Light Magazine Commentary Articles  Politics

A Focus on Proclaiming the Gospel Alone

A blue state perspective, part 2 of 3

politically divided country

The Big Sort: Ministering in a Politically Divided Country

America is politically and culturally divided, and the evidence is seen in the disappearance of purple states and the emergence of clearly defined red and blue regions of the country. This creates unique challenges in each state, especially for Christians seeking wisdom in political engagement. For example, a discussion with your neighbor in Alabama about pro-life issues will be different than a similar conversation between co-workers in New York. As believers, it’s beneficial to understand our particular location and the different contexts where our brothers and sisters in Christ are living out the gospel. To help us, we’ve asked Baptist leaders in Democratic, Republican, and swing states to share what’s been valuable to them as they’ve sought to build bridges and esteem the gospel while engaging in the public square. May their experiences encourage you as you seek to be a source of hope in troubled times.

Red State Perspective
Purple State Perspective

Blue State Perspective

I moved to New England in 1993. I grew up in a conservative Christian family in the Midwest and always identified with the more conservative political perspectives in our nation. I remember my pastor once standing in the pulpit and saying, “I can’t tell you how to vote but I secured a blank copy of the upcoming ballot, and it is hanging on my office door already marked with the way I’m going to vote. You can all look at it after the service.”

My parents never failed to check his office door before casting their own vote, and it was always for the most conservative candidates on the ballot. Until moving to New England, I had never known a Christian who didn’t hold a conservative political perspective on pretty much every subject.

A common foundation

I moved to Vermont, one of the most liberal New England states, to serve as a pastor/church planter with the North American Mission Board. Shortly after, I remember having a conversation about a particular political issue with one of my deacons. Without question, he was a godly man who loved the Lord. He consistently looked for ways to apply the gospel to his daily life. It surprised me when he took an opposite opinion than I did on that political opinion. I had never known a committed Christian, especially one in leadership at a solidly evangelical church, who held his political position. 

From my perspective, this deacon’s political opinion was the first step toward a slippery slope where the gospel would be lost. From his perspective, my political opinion lacked compassion, and therefore, had already abandoned the gospel. We had a vigorous discussion about the issue one Wednesday after prayer meeting. We did not persuade each other to change our positions.

While we disagreed on that particular position, and many others during the eight years I was his pastor, what we both loved was the gospel. We were both determined to apply the gospel to our lives and committed to doing so with more than mere words, but with practical, daily actions. 

As we focused on our common love of the gospel, it led to many insightful conversations.

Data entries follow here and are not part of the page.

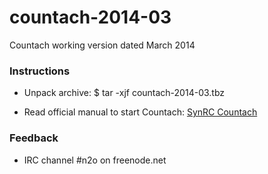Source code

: countach-2014-03
================

Countach working version dated March 2014


### Instructions

* Unpack archive:
    $ tar -xjf countach-2014-03.tbz

* Read official manual to start Countach:
  [SynRC Countach](https://github.com/synrc/countach/blob/master/README.md "README.md")

### Feedback

* IRC channel #n2o on freenode.net
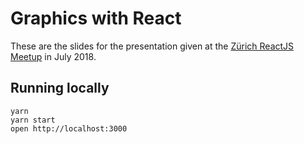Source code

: 
# Graphics with React

These are the slides for the presentation given at the 
[Zürich ReactJS Meetup](https://www.meetup.com/Zurich-ReactJS-Meetup/)
in July 2018.


## Running locally

    yarn
    yarn start
    open http://localhost:3000
    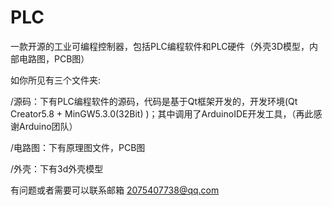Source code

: # PLC
一款开源的工业可编程控制器，包括PLC编程软件和PLC硬件（外壳3D模型，内部电路图，PCB图）

如你所见有三个文件夹:

/源码：下有PLC编程软件的源码，代码是基于Qt框架开发的，开发环境(Qt Creator5.8 + MinGW5.3.0(32Bit) )；其中调用了ArduinoIDE开发工具，（再此感谢Arduino团队）


/电路图：下有原理图文件，PCB图



/外壳：下有3d外壳模型

有问题或者需要可以联系邮箱  2075407738@qq.com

We did not always find common political ground, but we did often find common gospel ground. We accomplished a lot of gospel work together during those years and remain friends three decades later.

Focusing on the gospel 

From this relationship, I realized that it was a mistake to assume that just because a person was an evangelical Christian they would hold to a particular political opinion. After 30 years in New England, that truth is more apparent than ever. 

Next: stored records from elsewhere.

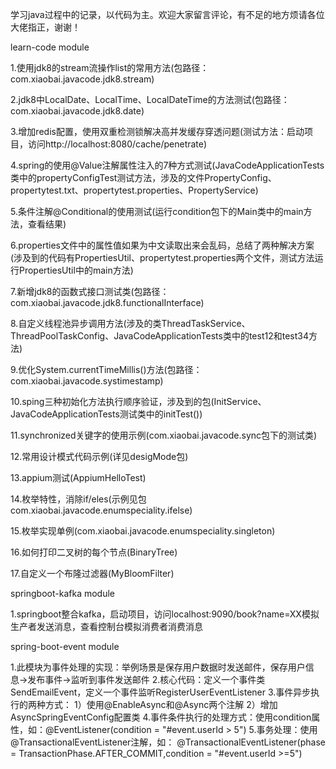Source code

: 学习java过程中的记录，以代码为主。欢迎大家留言评论，有不足的地方烦请各位大佬指正，谢谢！

learn-code module

1.使用jdk8的stream流操作list的常用方法(包路径：com.xiaobai.javacode.jdk8.stream)

2.jdk8中LocalDate、LocalTime、LocalDateTime的方法测试(包路径：com.xiaobai.javacode.jdk8.date)

3.增加redis配置，使用双重检测锁解决高并发缓存穿透问题(测试方法：启动项目，访问http://localhost:8080/cache/penetrate)

4.spring的使用@Value注解属性注入的7种方式测试(JavaCodeApplicationTests类中的propertyConfigTest测试方法，涉及的文件PropertyConfig、propertytest.txt、propertytest.properties、PropertyService)

5.条件注解@Conditional的使用测试(运行condition包下的Main类中的main方法，查看结果)

6.properties文件中的属性值如果为中文读取出来会乱码，总结了两种解决方案(涉及到的代码有PropertiesUtil、propertytest.properties两个文件，测试方法运行PropertiesUtil中的main方法)

7.新增jdk8的函数式接口测试类(包路径：com.xiaobai.javacode.jdk8.functionalInterface)

8.自定义线程池异步调用方法(涉及的类ThreadTaskService、ThreadPoolTaskConfig、JavaCodeApplicationTests类中的test12和test34方法)

9.优化System.currentTimeMillis()方法(包路径：com.xiaobai.javacode.systimestamp)

10.sping三种初始化方法执行顺序验证，涉及到的包(InitService、JavaCodeApplicationTests测试类中的initTest())

11.synchronized关键字的使用示例(com.xiaobai.javacode.sync包下的测试类)

12.常用设计模式代码示例(详见desigMode包)

13.appium测试(AppiumHelloTest)

14.枚举特性，消除if/eles(示例见包com.xiaobai.javacode.enumspeciality.ifelse)

15.枚举实现单例(com.xiaobai.javacode.enumspeciality.singleton)

16.如何打印二叉树的每个节点(BinaryTree)

17.自定义一个布隆过滤器(MyBloomFilter)

springboot-kafka module

1.springboot整合kafka，启动项目，访问localhost:9090/book?name=XX模拟生产者发送消息，查看控制台模拟消费者消费消息

spring-boot-event module

1.此模块为事件处理的实现：举例场景是保存用户数据时发送邮件，保存用户信息->发布事件->监听到事件发送邮件
2.核心代码：定义一个事件类SendEmailEvent，定义一个事件监听RegisterUserEventListener
3.事件异步执行的两种方式：
    1）使用@EnableAsync和@Async两个注解
    2）增加AsyncSpringEventConfig配置类
4.事件条件执行的处理方式：使用condition属性，如：@EventListener(condition = "#event.userId > 5")
5.事务处理：使用@TransactionalEventListener注解，如： @TransactionalEventListener(phase = TransactionPhase.AFTER_COMMIT,condition = "#event.userId >=5")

In my role as a denominational leader in New England, I have met Christians who hold to a wide variety of political opinions. For me, living as a Christian in a politically liberal region is about learning to focus more on how to proclaim the gospel than on who wins a particular political fight. This requires me to think carefully about making political statements and focus more on making gospel statements. 

The question I often ask myself is: will this statement advance the gospel or hinder the gospel? If making a statement will advance the gospel, then I make it and accept the results as the cost of carrying my cross. But if it does not, I have learned it’s better to keep it to myself, following the teaching of 1 Thessalonians 4:11-12: “aspire to live quietly, and to mind your own affairs, and to work with your hands, as we instructed you, so that you may walk properly before outsiders and be dependent on no one.”

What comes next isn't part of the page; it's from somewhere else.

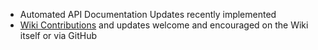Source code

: - Automated API Documentation Updates recently implemented
- [Wiki Contributions](https://wiki.servarr.com/readarr) and updates welcome and encouraged on the Wiki  itself or via GitHub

Taking a more thoughtful, reflective approach and being careful to keep my public statements limited to those that are essential to the gospel has allowed me to see many of my blue-state friends find faith in Christ. While some have also come to embrace my political opinions, that has never been my goal. My goal is to focus on the gospel. 

When we get to heaven, political parties won’t matter, only our love for Jesus will. For me, living as a Christian in a blue state is about focusing on the gospel of Christ and making everything else secondary. Perhaps if more Christians from all political backgrounds took that approach, we might make a stronger gospel impact than we imagine.